Boris Jeltsin, zegt 34 procent van de Russen. Jeltsin is daarmee tot hoofdschuldige van de Russische problemen uitgeroepen. Daarna noemen zij Michaïl Gorbatsjov (32 procent) en 'wij zelf' (30 procent). Bemoedigend is dat ouderwets complotdenken niet veel aanhang vindt: maar weinig Russen denken dat hun problemen het resultaat zijn van 'Amerikaans imperialisme', 'een internationale samenzwering' of 'de joden'.

Russen zijn echter ook tevreden over bepaalde ontwikkelingen, vooral de algemene beschikbaarheid van consumptiegoederen en de nieuwe politieke en individuele vrijheden, zoals het recht op vrij reizen naar het buitenland. Opmerkelijk is dat deze tevredenheid onafhankelijk is van de vraag of een Rus praktisch in staat is om gebruik te maken van deze zaken. Zo kan maar 5 procent van de bevolking het recht op vrij reizen naar het buitenland betalen en zijn winkels met luxegoederen voor de meeste Russen een soort musea.

De Russen zijn erg ontevreden over het gevoerde economische hervormingsbeleid. Zij vinden de voucherprivatisering en de roebelcrisis van augustus 1998 de gruwelijkste gebeurtenissen uit de Jeltsin-tijd.

Misschien dat de Russen in hun denken over de economie nog het mest op de homo sovieticus lijken: de meeste burgers willen een gemengde economie met een sterke staatssector en zullen geen bezwaar hebben tegen incidentele renationalisering van geprivatiseerde bedrijven.

Er zijn de laatste jaren andere maatschappelijke angsten naar voren gekomen.

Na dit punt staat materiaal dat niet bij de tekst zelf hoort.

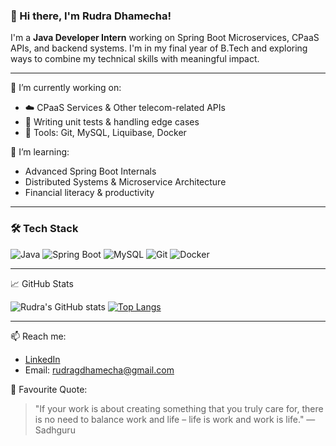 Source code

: ### 👋 Hi there, I'm Rudra Dhamecha!

I'm a **Java Developer Intern** working on Spring Boot Microservices, CPaaS APIs, and backend systems. I'm in my final year of B.Tech and exploring ways to combine my technical skills with meaningful impact.

---

🔭 I’m currently working on:
- ☁️ CPaaS Services & Other telecom-related APIs
- 🧪 Writing unit tests & handling edge cases
- 🧰 Tools: Git, MySQL, Liquibase, Docker

🌱 I’m learning:
- Advanced Spring Boot Internals
- Distributed Systems & Microservice Architecture
- Financial literacy & productivity

---

### 🛠️ Tech Stack
![Java](https://img.shields.io/badge/Java-ED8B00?style=flat-square&logo=java&logoColor=white)
![Spring Boot](https://img.shields.io/badge/Spring_Boot-6DB33F?style=flat-square&logo=spring-boot&logoColor=white)
![MySQL](https://img.shields.io/badge/MySQL-005C84?style=flat-square&logo=mysql&logoColor=white)
![Git](https://img.shields.io/badge/Git-F05032?style=flat-square&logo=git&logoColor=white)
![Docker](https://img.shields.io/badge/Docker-2496ED?style=flat-square&logo=docker&logoColor=white)

---

📈 GitHub Stats

![Rudra's GitHub stats](https://github-readme-stats.vercel.app/api?username=rudra-dhamecha&show_icons=true&theme=tokyonight)
[![Top Langs](https://github-readme-stats.vercel.app/api/top-langs/?username=rudra-dhamecha&layout=compact&theme=tokyonight)](https://github.com/rudra-dhamecha)

---

📫 Reach me:
- [LinkedIn](https://www.linkedin.com/in/rudra-dhamecha-6988161b6)
- Email: rudragdhamecha@gmail.com

🧠 Favourite Quote:
> "If your work is about creating something that you truly care for, there is no need to balance work and life – life is work and work is life." — Sadhguru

De Russen hebben veel minder angst gekregen voor honger, dictatuur, vluchtelingen en culturele achteruitgang, maar veel meer voor hyperinflatie, criminaliteit, mogelijke armoede, slechte pensioenen en verslechtering van medische zorg en onderwijs.

Momenteel denkt 58,7 procent van de bevolking dat de maatschappelijke ontwikkelingen in Rusland de goede kant opgaan. Voor het eerst in de postcommunistische tijd is dat een meerderheid. Ook opmerkelijk is dat 41 procent van de Russen zichzelf tot de 'middenklasse' rekent, terwijl dit cijfer naar westerse maatstaven veel te hoog is. Het lijkt een garantie voor stabiliteit in de Russische samenleving.

Al met al maken de Russen vandaag de dag een groot onderscheid tussen de tijd van Jeltsin (slecht) en die van Poetin (beter). Poetin wordt niet gezien als een held of de redder van Rusland, maar lijkt de meerderheid van de bevolking op normale wijze te bevallen.